• What is required
Every entry that follows should be repeated exactly; drop the images.

• Dataset records

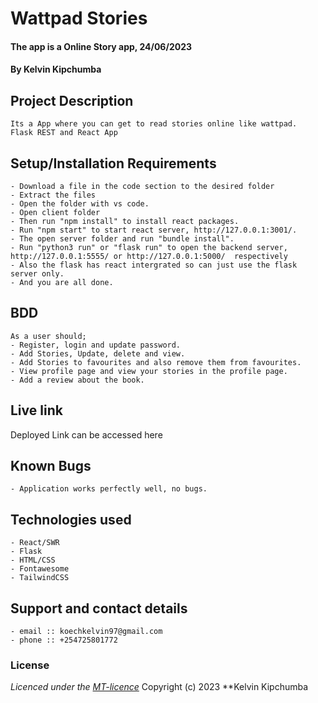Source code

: # Wattpad Stories
#### The app is a Online Story app, 24/06/2023
#### **By Kelvin Kipchumba**
## Project Description
    Its a App where you can get to read stories online like wattpad.
    Flask REST and React App
## Setup/Installation Requirements
    - Download a file in the code section to the desired folder
    - Extract the files
    - Open the folder with vs code.
    - Open client folder
    - Then run "npm install" to install react packages.
    - Run "npm start" to start react server, http://127.0.0.1:3001/.
    - The open server folder and run "bundle install".
    - Run "python3 run" or "flask run" to open the backend server, http://127.0.0.1:5555/ or http://127.0.0.1:5000/  respectively
    - Also the flask has react intergrated so can just use the flask server only.
    - And you are all done.


## BDD
    As a user should;
    - Register, login and update password.
    - Add Stories, Update, delete and view.
    - Add Stories to favourites and also remove them from favourites.
    - View profile page and view your stories in the profile page.
    - Add a review about the book.   
    
## Live link
Deployed Link can be accessed here []()

## Known Bugs
    - Application works perfectly well, no bugs.

## Technologies used
    - React/SWR
    - Flask
    - HTML/CSS
    - Fontawesome
    - TailwindCSS

## Support and contact details
    - email :: koechkelvin97@gmail.com
    - phone :: +254725801772

### License
*Licenced under the [MT-licence](https://github.com/k-koech/stories/blob/main/LICENSE.md)*
Copyright (c) 2023 **Kelvin Kipchumba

• Result for this exercise
Source code

: # Wattpad Stories
#### The app is a Online Story app, 24/06/2023
#### **By Kelvin Kipchumba**
## Project Description
    Its a App where you can get to read stories online like wattpad.
    Flask REST and React App
## Setup/Installation Requirements
    - Download a file in the code section to the desired folder
    - Extract the files
    - Open the folder with vs code.
    - Open client folder
    - Then run "npm install" to install react packages.
    - Run "npm start" to start react server, http://127.0.0.1:3001/.
    - The open server folder and run "bundle install".
    - Run "python3 run" or "flask run" to open the backend server, http://127.0.0.1:5555/ or http://127.0.0.1:5000/  respectively
    - Also the flask has react intergrated so can just use the flask server only.
    - And you are all done.


## BDD
    As a user should;
    - Register, login and update password.
    - Add Stories, Update, delete and view.
    - Add Stories to favourites and also remove them from favourites.
    - View profile page and view your stories in the profile page.
    - Add a review about the book.   
    
## Live link
Deployed Link can be accessed here []()

## Known Bugs
    - Application works perfectly well, no bugs.

## Technologies used
    - React/SWR
    - Flask
    - HTML/CSS
    - Fontawesome
    - TailwindCSS

## Support and contact details
    - email :: koechkelvin97@gmail.com
    - phone :: +254725801772

### License
*Licenced under the [MT-licence](https://github.com/k-koech/stories/blob/main/LICENSE.md)*
Copyright (c) 2023 **Kelvin Kipchumba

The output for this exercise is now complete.